Two key questions, of course, relate to whether the SEC is too late, and whether the actions will have any impact. Specifically, some are arguing (quite vociferously) that the Commission should re-institute the “Uptick Rule,” which stated that short selling was only allowed on an uptick (in other words, a security can not be sold short unless the last trade prior to the short sale was at a price lower than the price at which the short sale is executed).

We’ll keep tracking this issue for readers; look for an article in next Tuesday’s edition of Compliance Week that looks at the impact of this short-selling ban on all public companies.

Posted by: mkelly @ 11:43 am

Filed under: Litigation, Mortgage Crisis, SEC

 

September 16, 2008

SEC Still Pursuing Disgorgement, D&O Bars

Compliance Week Editor-in-Chief Matt Kelly is in China. This entry posted by Compliance Week Publisher Scott Cohen:

 If there was any doubt that that the Commission is serious about disgorging profits from executives charged with fraud, one need only look to the latest settlement with former KB Home CEO Bruce Karatz.

Karatz, whose company was being investigated for backdating of stock options two years ago, will pay more than $6.7 million in disgorgement and prejudgment interest, plus a $480,000 penalty. He will also be barred from serving as an officer or director of a public company for five years. According to the complaint, Karatz not only signed false SOX certifications, but he actively “aided and abetted KB Home’s violations of the financial reporting, recordkeeping, and internal controls requirements.”

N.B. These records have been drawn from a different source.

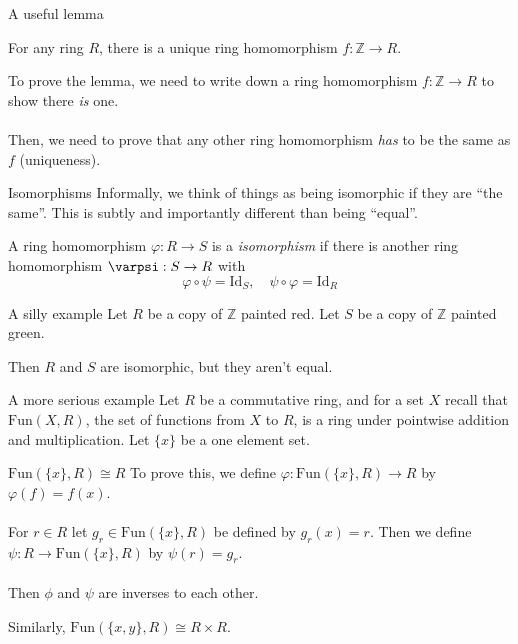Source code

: \documentclass{beamer}
\newcommand{\Z}{\mathbb{Z}}
\begin{document}
\begin{frame}{A useful lemma}

  \begin{lemma} For any ring $R$, there is a unique ring homomorphism $f:\Z\to R$.
  \end{lemma}

  To prove the lemma, we need to write down a ring homomorphism $f:\Z\to R$ to show there \emph{is} one. \\~\\

  Then, we need to prove that any other ring homomorphism \emph{has} to be the same as $f$ (uniqueness).
  \end{frame}

\begin{frame}{Isomorphisms}
Informally, we think of things as being isomorphic if they are ``the same''.  This is subtly and importantly different than being ``equal''.  

\begin{definition}
A ring homomorphism $\varphi:R\to S$ is a \emph{isomorphism} if there is another ring homomorphism $\varpsi:S\to R$ with $$\varphi\circ\psi=\text{Id}_S, \quad\psi\circ\varphi=\text{Id}_R$$
  \end{definition} 

\begin{block}{A silly example}
  Let {\color{red} $R$} be a copy of {\color{red} $\Z$} painted {\color{red}red}.
  Let {\color{green}$S$} be a copy of {\color{green}$\Z$} painted {\color{green}green}.

  Then {\color{red}$R$} and {\color{green}$S$} are isomorphic, but they aren't equal.
  \end{block}

\end{frame}

\begin{frame}{A more serious example}
  Let $R$ be a commutative ring, and for a set $X$ recall that $\text{Fun}(X,R)$, the set of functions from $X$ to $R$, is a ring under pointwise addition and multiplication.  Let $\{x\}$ be a one element set.

  \begin{block}{$\text{Fun}(\{x\}, R)\cong R$} To prove this, we define $\varphi:\text{Fun}(\{x\}, R)\to R$ by $\varphi(f)=f(x)$. \\~\\

    For $r\in R$ let $g_r\in\text{Fun}(\{x\}, R)$ be defined by $g_r(x)=r$. Then we define $\psi:R\to\text{Fun}(\{x\}, R)$ by $\psi(r)=g_r$. \\~\\

    Then $\phi$ and $\psi$ are inverses to each other.
    \end{block}
  
Similarly, $\text{Fun}(\{x,y\},R)\cong R\times R$.
  \end{frame}
\end{document}
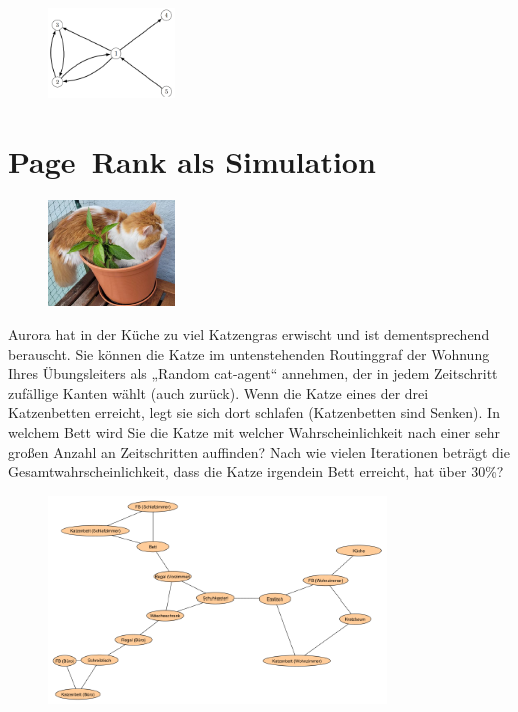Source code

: \documentclass[a4paper,11pt]{report}
\begin{document}
    \begin{figure}[H]
        \includegraphics[width=0.3\textwidth]{a06a_graph}
        \label{fig:a06_graph}
    \end{figure}

    \newpage

    \chapter[Page Rank als Simulation]{Page~Rank als Simulation}
    \label{ch:pageRankSim}

    \begin{figure}
        \centering
        \includegraphics[width=0.3\textwidth]{a07a_cat}
        \label{fig:a06_cat}
    \end{figure}

    Aurora hat in der Küche zu viel Katzengras erwischt und ist dementsprechend berauscht.
    Sie können die Katze im untenstehenden Routinggraf der Wohnung Ihres Übungsleiters als „Random cat-agent“ annehmen,
    der in jedem Zeitschritt zufällige Kanten wählt (auch zurück).
    Wenn die Katze eines der drei Katzenbetten erreicht, legt sie sich dort schlafen (Katzenbetten sind Senken).
    In welchem Bett wird Sie die Katze mit welcher Wahrscheinlichkeit nach einer sehr großen Anzahl an Zeitschritten auffinden?
    Nach wie vielen Iterationen beträgt die Gesamtwahrscheinlichkeit, dass die Katze irgendein Bett erreicht, hat über 30\%?

    \begin{figure}[h]
        \centering
        \includegraphics[width=0.8\textwidth]{a07a_graph}
        \label{fig:a07_graph}
    \end{figure}
\end{document}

As Compliance Week has reported for the past few years, the Commission is actively seeking disgorgement whenever possible—a trend that gained momentum during Chairman Donaldson’s regime, when Stephen Cutler ran the enforcement division. Back in 2003, for example, shortly after Donaldson was named Chairman, six former Xerox officers agreed to pay $22 million in penalties and disgorgement payments to the SEC; numerous settlements have followed. Other executives have been pressured to return gains: Former Vivendi CEO Jean-Marie Messier relinquished his claims to about $26 million, and 12 executives at Nortel agreed to return about $8.6 million in bonuses after an incident involving “inappropriate provisioning.”

As Compliance Week reported back in 2005, the Commission is even, in some cases, seeking disgorgement of base salary, not just the bonuses and equity awards that are typically sought.

The same day that the Commission announced the Karatz settlement, it also disclosed that it would disgorge $751,978 from the former CEO of the Kansas City-based American Italian Pasta Company, who had been charged with accounting fraud; the CEO also got a permanent D&O bar, plus penalties.

Compliance Week will continue to track this trend; readers should keep an eye on our ongoing list of investigations, both internal and external, at U.S. public companies.